Testing data-based algorithms


The article describes a proposal for solving a problem of evolution the complex algorithms, that operate directly on a database, when we have no unittest, but we have got access to the real data. Of course, most of the properly written algorithm, should not access database during processing or it should be built in the way that mocking the database is possible. However, in reality we sometimes encounter such situations and we have to deal with them. Described solution has been implemented and successfully worked for large computer system, allowing the safe evolution and optimization of algorithms.

The idea

The approach included in this article is based on the following assumptions:

  • we maintain a properly working algorithm that requires business changes or optimization,
  • we can get access to the real data which the algorithm operates on,
  • the algorithm has built-in checks asserting proper processing.

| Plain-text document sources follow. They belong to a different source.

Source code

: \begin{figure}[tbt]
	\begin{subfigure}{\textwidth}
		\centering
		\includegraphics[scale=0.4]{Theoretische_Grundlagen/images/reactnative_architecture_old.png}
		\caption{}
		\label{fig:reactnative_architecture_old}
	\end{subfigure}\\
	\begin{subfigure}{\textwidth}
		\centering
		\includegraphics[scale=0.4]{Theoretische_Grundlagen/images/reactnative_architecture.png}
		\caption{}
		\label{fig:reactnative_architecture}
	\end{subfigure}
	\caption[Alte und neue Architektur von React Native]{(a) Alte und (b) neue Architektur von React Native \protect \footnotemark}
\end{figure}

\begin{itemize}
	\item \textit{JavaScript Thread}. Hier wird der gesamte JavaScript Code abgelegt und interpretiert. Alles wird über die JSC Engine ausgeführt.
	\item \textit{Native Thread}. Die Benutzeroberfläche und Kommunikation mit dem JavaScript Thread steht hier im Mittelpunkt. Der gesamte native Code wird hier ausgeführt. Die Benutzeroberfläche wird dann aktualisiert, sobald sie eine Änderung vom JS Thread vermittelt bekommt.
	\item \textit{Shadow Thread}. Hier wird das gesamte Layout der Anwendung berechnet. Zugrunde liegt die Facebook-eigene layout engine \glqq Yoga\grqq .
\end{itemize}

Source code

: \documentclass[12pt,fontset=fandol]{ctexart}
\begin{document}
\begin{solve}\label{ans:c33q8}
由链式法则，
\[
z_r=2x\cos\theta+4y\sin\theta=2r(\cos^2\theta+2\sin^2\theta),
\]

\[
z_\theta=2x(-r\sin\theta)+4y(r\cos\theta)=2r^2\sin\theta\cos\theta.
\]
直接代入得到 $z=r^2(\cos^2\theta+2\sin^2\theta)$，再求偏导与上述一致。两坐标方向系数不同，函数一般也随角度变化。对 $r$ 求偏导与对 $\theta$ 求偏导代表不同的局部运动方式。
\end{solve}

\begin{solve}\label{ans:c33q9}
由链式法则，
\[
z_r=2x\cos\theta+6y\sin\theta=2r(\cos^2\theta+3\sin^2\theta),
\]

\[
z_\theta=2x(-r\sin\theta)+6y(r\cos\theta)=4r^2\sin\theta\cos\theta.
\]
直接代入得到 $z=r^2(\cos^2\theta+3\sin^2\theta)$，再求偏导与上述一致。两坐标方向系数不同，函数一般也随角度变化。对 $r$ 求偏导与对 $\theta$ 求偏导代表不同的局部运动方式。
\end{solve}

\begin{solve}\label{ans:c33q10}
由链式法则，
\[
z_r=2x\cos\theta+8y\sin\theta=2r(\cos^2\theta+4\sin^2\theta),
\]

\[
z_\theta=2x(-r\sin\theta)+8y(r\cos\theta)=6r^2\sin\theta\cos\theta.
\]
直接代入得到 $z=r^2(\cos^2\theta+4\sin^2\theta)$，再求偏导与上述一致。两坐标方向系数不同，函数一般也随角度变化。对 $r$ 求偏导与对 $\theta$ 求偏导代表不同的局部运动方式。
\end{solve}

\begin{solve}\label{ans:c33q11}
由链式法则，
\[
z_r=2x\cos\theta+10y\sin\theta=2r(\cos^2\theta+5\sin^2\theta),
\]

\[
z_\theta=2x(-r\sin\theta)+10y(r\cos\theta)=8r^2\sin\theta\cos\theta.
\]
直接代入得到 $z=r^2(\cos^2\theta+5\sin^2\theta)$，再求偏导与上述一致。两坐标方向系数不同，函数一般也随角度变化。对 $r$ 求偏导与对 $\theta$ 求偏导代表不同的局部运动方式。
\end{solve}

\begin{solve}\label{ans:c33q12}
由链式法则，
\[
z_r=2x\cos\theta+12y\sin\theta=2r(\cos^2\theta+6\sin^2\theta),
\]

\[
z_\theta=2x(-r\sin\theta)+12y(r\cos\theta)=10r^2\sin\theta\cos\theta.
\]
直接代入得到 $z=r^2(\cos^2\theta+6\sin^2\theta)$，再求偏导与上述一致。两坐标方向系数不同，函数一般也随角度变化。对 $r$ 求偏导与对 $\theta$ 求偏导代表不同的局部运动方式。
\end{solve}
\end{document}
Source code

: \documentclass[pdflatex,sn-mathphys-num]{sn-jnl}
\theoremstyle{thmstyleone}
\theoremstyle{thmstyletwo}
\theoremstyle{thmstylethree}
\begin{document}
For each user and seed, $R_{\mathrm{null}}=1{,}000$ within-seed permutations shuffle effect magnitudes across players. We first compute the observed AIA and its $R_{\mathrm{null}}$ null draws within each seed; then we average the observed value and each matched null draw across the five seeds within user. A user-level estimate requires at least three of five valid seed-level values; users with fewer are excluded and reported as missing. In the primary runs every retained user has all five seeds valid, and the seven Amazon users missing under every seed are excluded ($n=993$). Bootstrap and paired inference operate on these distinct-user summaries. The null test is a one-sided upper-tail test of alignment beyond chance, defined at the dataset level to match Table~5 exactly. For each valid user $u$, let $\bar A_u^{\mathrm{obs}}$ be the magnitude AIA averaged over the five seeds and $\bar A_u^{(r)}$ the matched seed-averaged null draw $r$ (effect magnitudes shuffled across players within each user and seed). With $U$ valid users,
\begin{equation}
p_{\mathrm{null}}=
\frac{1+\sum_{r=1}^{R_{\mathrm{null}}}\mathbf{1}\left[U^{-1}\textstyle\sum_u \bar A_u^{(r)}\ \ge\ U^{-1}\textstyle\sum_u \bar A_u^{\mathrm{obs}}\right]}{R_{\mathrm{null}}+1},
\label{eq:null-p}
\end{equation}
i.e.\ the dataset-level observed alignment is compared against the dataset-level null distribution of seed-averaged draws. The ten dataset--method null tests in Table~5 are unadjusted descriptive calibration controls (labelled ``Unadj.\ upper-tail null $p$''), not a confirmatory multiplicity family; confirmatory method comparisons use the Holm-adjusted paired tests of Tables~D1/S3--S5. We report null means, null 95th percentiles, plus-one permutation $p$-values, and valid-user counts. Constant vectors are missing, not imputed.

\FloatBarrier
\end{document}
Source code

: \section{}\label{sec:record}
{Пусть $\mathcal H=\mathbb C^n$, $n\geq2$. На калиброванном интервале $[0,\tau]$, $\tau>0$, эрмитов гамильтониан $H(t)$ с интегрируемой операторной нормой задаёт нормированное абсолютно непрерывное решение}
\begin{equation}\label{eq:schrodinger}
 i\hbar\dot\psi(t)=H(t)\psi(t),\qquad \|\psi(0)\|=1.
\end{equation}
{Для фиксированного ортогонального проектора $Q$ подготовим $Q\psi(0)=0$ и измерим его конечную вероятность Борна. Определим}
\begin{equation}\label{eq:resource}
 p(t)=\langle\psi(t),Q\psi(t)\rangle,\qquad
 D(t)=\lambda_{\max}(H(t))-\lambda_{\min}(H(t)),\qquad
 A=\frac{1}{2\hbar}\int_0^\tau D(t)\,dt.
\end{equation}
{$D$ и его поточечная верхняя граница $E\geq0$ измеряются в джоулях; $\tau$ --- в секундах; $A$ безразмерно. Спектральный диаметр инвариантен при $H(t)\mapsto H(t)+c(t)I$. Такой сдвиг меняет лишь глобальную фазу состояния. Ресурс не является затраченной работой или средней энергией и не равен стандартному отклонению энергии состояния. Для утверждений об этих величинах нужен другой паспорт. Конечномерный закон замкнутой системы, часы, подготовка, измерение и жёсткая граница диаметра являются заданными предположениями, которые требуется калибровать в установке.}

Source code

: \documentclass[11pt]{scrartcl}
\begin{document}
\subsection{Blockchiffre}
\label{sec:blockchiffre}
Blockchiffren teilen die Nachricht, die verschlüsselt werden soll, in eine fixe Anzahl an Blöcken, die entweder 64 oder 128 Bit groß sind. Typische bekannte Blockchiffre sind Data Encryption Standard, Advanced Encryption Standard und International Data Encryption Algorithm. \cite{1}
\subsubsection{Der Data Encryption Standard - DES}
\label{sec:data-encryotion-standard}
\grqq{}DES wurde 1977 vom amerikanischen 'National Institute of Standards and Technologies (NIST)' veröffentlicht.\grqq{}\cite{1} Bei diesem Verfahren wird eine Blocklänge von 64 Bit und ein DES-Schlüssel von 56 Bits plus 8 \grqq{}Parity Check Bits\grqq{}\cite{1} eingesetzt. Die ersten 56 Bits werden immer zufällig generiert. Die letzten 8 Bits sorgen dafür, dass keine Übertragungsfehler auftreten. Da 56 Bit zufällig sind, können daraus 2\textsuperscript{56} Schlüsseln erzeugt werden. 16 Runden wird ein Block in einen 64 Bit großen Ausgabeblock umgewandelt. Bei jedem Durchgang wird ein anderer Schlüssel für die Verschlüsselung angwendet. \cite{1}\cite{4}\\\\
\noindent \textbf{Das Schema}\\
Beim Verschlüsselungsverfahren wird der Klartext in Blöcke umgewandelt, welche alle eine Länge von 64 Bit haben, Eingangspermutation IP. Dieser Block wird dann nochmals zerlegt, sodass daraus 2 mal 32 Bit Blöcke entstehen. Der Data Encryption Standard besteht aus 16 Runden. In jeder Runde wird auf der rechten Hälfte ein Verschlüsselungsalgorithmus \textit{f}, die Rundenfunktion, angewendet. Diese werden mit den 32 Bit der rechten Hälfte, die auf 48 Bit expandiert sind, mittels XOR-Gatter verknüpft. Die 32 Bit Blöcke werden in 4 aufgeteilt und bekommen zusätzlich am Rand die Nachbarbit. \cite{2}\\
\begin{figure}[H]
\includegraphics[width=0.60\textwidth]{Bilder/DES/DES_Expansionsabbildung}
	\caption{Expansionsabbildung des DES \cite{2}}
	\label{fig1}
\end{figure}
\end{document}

We treat the algorithm as a black box, which interacts with database to perform computation. The idea of test execution is well known. The algorithm is run on sets of various test data and it is checked whether its execution completes successfully, and whether the generated data fullfill the general criteria assumed on the very beginning. Some interesting aspects involve extraction, storage and usage of real data as test fixtures.

In order to perform tests, we need:

  • an empty database,
  • various sets of test data - fixtures,
  • a test case that runs the algorithm and performs check.

Extracting test data from a production database

The real data collected in databases is a great basis for test cases. For each test case we should extract data from tables, narrowing it to the minimum required for the algorithm to run.

Be aware of the responsibility to efface sensitive data fields. Sensitive data include business names, which could relate the test data with real objects. Numerical values usually should not be regarded as sensitive data. They usually mean nothing valuable without a context given by names and in most cases are essential in algorithm processing.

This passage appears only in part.